キミのコドウがきこえる。
episode1
「成子先輩、今日の合コンどうします?女子が一人足りなくて…まだフリーですよね?」
会社の後輩の愛菜(まな)がロッカーの鏡で化粧を直しながら聞く。
「んー…しばらくはいいかなって」
「そうですか?まあもし気が変わったら連絡下さいね!じゃあ、お先に失礼します」
「はあい。

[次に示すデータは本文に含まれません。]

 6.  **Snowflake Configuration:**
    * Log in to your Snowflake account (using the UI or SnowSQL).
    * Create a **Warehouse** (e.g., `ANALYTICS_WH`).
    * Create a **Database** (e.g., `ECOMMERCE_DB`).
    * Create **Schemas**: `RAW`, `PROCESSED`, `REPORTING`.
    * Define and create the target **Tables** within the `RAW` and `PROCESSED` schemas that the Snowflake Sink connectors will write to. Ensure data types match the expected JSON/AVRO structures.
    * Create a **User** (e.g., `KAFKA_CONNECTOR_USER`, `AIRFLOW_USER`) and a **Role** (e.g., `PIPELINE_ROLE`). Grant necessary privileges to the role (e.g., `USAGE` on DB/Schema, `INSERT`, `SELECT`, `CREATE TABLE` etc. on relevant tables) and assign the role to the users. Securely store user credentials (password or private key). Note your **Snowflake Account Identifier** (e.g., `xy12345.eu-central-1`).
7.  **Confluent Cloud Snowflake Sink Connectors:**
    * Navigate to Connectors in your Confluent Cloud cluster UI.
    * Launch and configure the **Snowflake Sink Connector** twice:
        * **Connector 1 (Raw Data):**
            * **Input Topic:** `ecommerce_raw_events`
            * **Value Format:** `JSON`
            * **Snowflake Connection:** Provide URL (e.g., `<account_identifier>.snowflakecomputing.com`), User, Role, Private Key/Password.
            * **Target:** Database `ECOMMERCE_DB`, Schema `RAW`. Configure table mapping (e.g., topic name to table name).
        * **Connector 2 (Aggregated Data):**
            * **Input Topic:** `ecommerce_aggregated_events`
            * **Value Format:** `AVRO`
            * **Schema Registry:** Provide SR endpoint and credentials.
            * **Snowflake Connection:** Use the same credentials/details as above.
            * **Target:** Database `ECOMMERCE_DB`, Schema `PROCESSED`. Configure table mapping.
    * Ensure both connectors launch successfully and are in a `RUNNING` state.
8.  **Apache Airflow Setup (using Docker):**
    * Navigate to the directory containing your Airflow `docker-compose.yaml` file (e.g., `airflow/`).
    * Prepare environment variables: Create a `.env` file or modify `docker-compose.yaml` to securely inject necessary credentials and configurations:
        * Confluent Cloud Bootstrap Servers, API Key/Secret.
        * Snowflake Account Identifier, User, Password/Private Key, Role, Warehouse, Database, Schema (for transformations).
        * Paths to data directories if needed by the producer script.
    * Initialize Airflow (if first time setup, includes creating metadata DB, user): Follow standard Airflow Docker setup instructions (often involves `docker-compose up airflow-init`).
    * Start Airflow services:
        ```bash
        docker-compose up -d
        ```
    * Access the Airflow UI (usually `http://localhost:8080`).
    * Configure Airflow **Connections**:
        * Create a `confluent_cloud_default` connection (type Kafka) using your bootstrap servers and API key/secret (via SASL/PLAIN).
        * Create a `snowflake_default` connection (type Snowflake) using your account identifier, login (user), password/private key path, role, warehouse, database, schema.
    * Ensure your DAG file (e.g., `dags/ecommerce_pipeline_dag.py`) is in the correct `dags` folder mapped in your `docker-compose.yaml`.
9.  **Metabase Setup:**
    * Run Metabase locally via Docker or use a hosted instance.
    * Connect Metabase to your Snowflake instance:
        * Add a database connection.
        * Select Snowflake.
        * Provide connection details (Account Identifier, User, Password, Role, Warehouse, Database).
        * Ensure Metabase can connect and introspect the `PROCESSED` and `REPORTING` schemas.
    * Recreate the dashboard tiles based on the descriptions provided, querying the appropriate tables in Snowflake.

飲みすぎないようにね、お疲れ」
愛菜は、ひらひらと可愛らしく手を振ってロッカールームから出て行った。
ドアの向こうから聞こえる愛菜の足音は、パタパタっと弾むように消えていった。
「なんだかなー…」
前の私ならすぐ飛びついた合コンも、今はそんなに魅力的に感じない。
誰もいなくなったロッカールームで全身鏡を見ながら、ふうと大きく息を吐き、ショルダーバックを肩にかけ帰路につく。
いつもと同じ帰り道。
都会での社会生活も7年目。
一人の時もあれば、二人の時もあって。
生活に困らないほどのお給料はもらえてて。
それなりに貯金もあって。
楽しく恋して自由にやれたらそれでいいなって思ってた。
アパートの近くのスーパーで、ちょっとしたお惣菜と発泡酒を買って。
食べて飲んで、お風呂に入って、ぐっすり眠って。
そしてまたいつもと変わらない日常が始まり、会社に出社。
その繰り返し……のはずだった。